Project description:Dose-dependent cardiotoxicity of doxorubicin may lead to irreversible congestive heart failure. Although multiple mechanisms are involved, generation of free radicals is the most commonly postulated mechanism. Therefore, free radical scavengers are considered as potential therapeutic agents. As Murraya koenigii leaves are a rich source of flavonoids and phenols, they have the ability to scavenge free radicals effectively. Therefore, the objective of this study was to investigate the cardioprotective potential of Murraya leaf extract against doxorubicin-induced cardiotoxicity in rats. Rats were randomly divided into five groups with 10 animals in each group. Doxorubicin was administered intraperitonially at 18?mg/kg while lyophilized plant extract was administered orally at 2?g/kg. Dexrazoxane, at 180?mg/kg, was used as the positive control. Cardiac damage of doxorubicin control was evident with a significant increase (p < 0.05) in cardiac troponin I, NT-pro BNP, AST, and LDH compared to the normal control. Plant-treated group showed cardioprotective effect by significantly reducing (p < 0.05) all of the above parameters compared to doxorubicin control (p < 0.05).

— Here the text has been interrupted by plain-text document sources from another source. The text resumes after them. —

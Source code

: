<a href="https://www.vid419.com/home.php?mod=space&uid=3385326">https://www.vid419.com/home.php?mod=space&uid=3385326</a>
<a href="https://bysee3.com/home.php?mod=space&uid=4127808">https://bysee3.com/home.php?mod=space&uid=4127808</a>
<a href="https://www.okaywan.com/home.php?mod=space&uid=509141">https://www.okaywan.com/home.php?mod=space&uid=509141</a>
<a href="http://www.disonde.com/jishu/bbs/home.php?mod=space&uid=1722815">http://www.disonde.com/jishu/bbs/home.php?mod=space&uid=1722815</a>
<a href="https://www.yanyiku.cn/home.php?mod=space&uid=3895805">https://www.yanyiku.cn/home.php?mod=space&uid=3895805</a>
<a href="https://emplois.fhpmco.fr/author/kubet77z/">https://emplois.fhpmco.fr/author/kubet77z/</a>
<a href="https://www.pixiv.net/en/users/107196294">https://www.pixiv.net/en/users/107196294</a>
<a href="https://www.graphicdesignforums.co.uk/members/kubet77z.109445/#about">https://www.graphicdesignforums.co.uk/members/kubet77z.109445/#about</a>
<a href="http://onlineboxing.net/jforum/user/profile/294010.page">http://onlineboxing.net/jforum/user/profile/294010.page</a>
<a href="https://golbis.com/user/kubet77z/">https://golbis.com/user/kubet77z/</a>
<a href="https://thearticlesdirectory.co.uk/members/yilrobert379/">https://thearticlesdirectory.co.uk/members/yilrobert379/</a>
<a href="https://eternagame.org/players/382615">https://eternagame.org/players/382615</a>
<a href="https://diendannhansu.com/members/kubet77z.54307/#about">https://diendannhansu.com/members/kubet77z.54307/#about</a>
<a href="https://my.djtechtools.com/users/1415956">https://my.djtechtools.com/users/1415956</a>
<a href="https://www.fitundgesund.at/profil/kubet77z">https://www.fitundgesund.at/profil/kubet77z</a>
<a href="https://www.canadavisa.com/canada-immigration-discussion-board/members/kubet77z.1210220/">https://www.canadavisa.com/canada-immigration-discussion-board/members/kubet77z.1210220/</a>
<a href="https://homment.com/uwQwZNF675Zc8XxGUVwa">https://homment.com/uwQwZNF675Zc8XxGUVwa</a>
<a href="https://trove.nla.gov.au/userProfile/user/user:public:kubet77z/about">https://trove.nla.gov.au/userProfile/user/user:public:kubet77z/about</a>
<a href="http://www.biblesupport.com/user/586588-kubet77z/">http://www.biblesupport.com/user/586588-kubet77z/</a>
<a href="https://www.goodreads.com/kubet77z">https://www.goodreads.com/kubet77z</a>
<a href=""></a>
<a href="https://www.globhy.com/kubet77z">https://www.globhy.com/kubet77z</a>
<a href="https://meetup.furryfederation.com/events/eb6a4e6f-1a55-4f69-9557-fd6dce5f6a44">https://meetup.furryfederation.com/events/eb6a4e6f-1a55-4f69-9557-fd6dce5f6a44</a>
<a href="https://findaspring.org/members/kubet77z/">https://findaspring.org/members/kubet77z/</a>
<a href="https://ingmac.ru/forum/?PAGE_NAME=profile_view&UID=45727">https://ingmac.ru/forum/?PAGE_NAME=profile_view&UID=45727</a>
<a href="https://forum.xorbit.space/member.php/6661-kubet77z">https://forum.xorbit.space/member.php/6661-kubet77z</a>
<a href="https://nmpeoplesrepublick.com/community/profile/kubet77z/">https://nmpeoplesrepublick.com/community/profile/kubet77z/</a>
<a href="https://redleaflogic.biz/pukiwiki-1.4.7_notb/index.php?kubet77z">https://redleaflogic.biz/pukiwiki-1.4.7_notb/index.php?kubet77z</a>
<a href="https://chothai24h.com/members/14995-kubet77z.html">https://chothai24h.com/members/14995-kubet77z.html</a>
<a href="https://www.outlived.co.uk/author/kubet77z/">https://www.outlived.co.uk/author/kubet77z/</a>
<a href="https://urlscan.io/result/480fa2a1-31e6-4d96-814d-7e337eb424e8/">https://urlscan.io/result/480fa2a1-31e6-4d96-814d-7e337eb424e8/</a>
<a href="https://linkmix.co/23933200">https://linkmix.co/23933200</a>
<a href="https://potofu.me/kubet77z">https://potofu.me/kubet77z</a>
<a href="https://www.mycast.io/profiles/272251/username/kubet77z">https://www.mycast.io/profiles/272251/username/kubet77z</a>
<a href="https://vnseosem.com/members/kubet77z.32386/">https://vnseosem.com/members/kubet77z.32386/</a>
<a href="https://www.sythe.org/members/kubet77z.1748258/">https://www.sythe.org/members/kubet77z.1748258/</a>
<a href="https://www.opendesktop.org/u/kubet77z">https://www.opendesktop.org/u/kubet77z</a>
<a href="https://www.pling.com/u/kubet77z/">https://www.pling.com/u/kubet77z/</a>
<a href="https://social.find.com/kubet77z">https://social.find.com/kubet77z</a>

Increased oxidative stress in doxorubicin control was evident with a significant reduction in reduced glutathione, glutathione reductase, glutathione peroxidase, total antioxidant capacity, superoxide dismutase, and catalase activity and a significant increase in lipid peroxidation compared to the control. Interestingly, treatment with Murraya leaf extract showed a significant increase in all of the above antioxidant parameters and a significant reduction in lipid peroxidation by showing an antioxidant effect. A significant increase in myeloperoxidase activity confirmed the increased inflammatory activity in doxorubicin control group whereas plant-treated group showed a significant reduction (p < 0.05) which expressed the anti-inflammatory effect of Murraya leaf extract. Doxorubicin-treated group showed histological evidence of extensive damage to the myocardium while plant-treated group showed a preserved myocardium with lesser degree of damage. Pretreatment with Murraya leaf extract may replenish cardiomyocytes with antioxidants and promote the defense against doxorubicin-induced cardiotoxicity.